CHAPTER III[ToC]
POLITICAL ASPECT OF SOCIALISM
The importance of the political aspect of Socialism depends upon the kind of Socialism selected for study. In Fourier's system, the social side altogether predominates—the political side is relatively unimportant. In state Socialism, on the other hand, the political side is the most important and the social side is subsidiary. In modern Socialism, the government takes an intermediary position; the functions of the state under modern Socialism would be in some respects less extended than in such a government as that of Prussia; while in other respects it would be more extended; but in no department would it assume the excessive power and interference generally associated with Socialism in the public mind.
It cannot be too emphatically repeated that modern Socialism discards the idea of a common home or even of a common table except to the extent that a common table is sometimes found convenient in our own day. To just the same extent the coöperative commonwealth discards the idea of state ownership of industry and state ownership of land except within the limits set forth in the previous chapter.
The two great political objections to Socialism are: that it would give to the government a power destructive of individual liberty; and that the corruption in our existing government demonstrates the unwisdom of increasing the scope of its operations.
On the first of these objections it is not necessary to dwell; for it is obvious that the moment state Socialism is abandoned, this objection falls to the ground. The state no longer has the onerous and probably impossible function of assigning tasks; the state no longer controls the hours of labor; the state no longer interferes in the private life of the individual any more than to-day. The relations of the government are not so much with the individual as with conglomerations of individuals in the respective industries; and even here, the government does no more than indicate the amount of a given thing that must be produced and the rate at which the thing so produced is to exchange with the other necessaries of life. It has been suggested that just as in France where commercial cases are brought before purely commercial courts and thus separated from civil and criminal cases, so all things pertaining to production and distribution might be determined by an industrial parliament that would determine such matters as the amount of a given thing to be produced and the rate at which this thing is to exchange with other necessaries, subject to the approval of Congress.
Such a system would have the great advantage of referring business matters to business men who would bring no other than business considerations to the solution of them. It would relieve Congress of the necessity of discussing commercial details with which its members are generally unfamiliar, and it would above all prevent that sacrifice of business interests to purely political considerations which often occurs to-day.
There will be an important rôle to be played in determining the amount of the various necessaries of life which the socialized industries will be called upon to produce, in distributing these products, exchanging surplus products with foreign markets, and distributing the proceeds of these exchanges. All this work is of a purely business character and should be confided to business men, who have shown themselves by their practical success in business fields most fitted therefor. It would seem wiser to refer these matters to a parliament composed of the representatives of associated industries, of agricultural producers, and of distributing bodies.
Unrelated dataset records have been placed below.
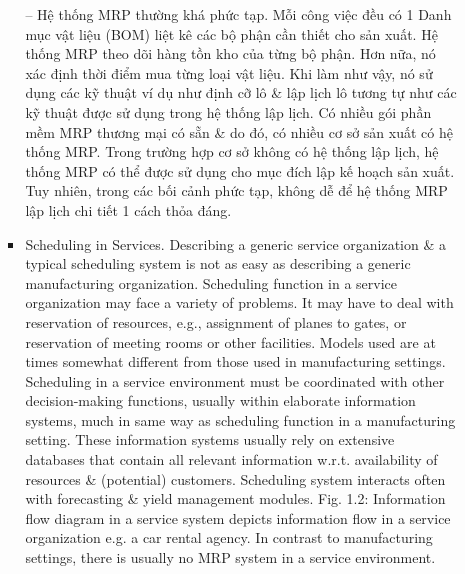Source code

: \documentclass{article}
\begin{document}
\begin{itemize}
\begin{itemize}
\begin{itemize}
            -- Hệ thống MRP thường khá phức tạp. Mỗi công việc đều có 1 Danh mục vật liệu (BOM) liệt kê các bộ phận cần thiết cho sản xuất. Hệ thống MRP theo dõi hàng tồn kho của từng bộ phận. Hơn nữa, nó xác định thời điểm mua từng loại vật liệu. Khi làm như vậy, nó sử dụng các kỹ thuật ví dụ như định cỡ lô \& lập lịch lô tương tự như các kỹ thuật được sử dụng trong hệ thống lập lịch. Có nhiều gói phần mềm MRP thương mại có sẵn \& do đó, có nhiều cơ sở sản xuất có hệ thống MRP. Trong trường hợp cơ sở không có hệ thống lập lịch, hệ thống MRP có thể được sử dụng cho mục đích lập kế hoạch sản xuất. Tuy nhiên, trong các bối cảnh phức tạp, không dễ để hệ thống MRP lập lịch chi tiết 1 cách thỏa đáng.
            \item {\sf Scheduling in Services.} Describing a generic service organization \& a typical scheduling system is not as easy as describing a generic manufacturing organization. Scheduling function in a service organization may face a variety of problems. It may have to deal with reservation of resources, e.g., assignment of planes to gates, or reservation of meeting rooms or other facilities. Models used are at times somewhat different from those used in manufacturing settings. Scheduling in a service environment must be coordinated with other decision-making functions, usually within elaborate information systems, much in same way as scheduling function in a manufacturing setting. These information systems usually rely on extensive databases that contain all relevant information w.r.t. availability of resources \& (potential) customers. Scheduling system interacts often with forecasting \& yield management modules. {\sf Fig. 1.2: Information flow diagram in a service system} depicts information flow in a service organization e.g. a car rental agency. In contrast to manufacturing settings, there is usually no MRP system in a service environment.
            

\end{itemize}
\end{itemize}
\end{itemize}
\end{document}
It would be the duty of such a parliament to appoint its own executive and cabinet, and it may be advisable to associate with the representatives of agriculture and industry in such a parliament, representatives selected by the citizens at large, so as to minimize the possibility of combinations between powerful groups of industries for the purpose of determining questions of public interest to their particular advantage.
No attempt will be made here to work out the details of such a system, the object of this book being rather to indicate the possibility of doing these things than to point out the particular method by which they should be done.
The objection that the corruption in our existing government demonstrates the unwisdom of increasing the scope of its operations seems at first sight a formidable one. If our government is as corrupt as our "yellow journals" make it out to be, it seems folly to extend its functions and give it larger opportunities for the exercise of this corruption and for the demoralization of the community which this corruption tends to produce. There are, however, many reasons for believing that the less government has to do, the more corrupt it is; and the more it has to do, the less corrupt it is.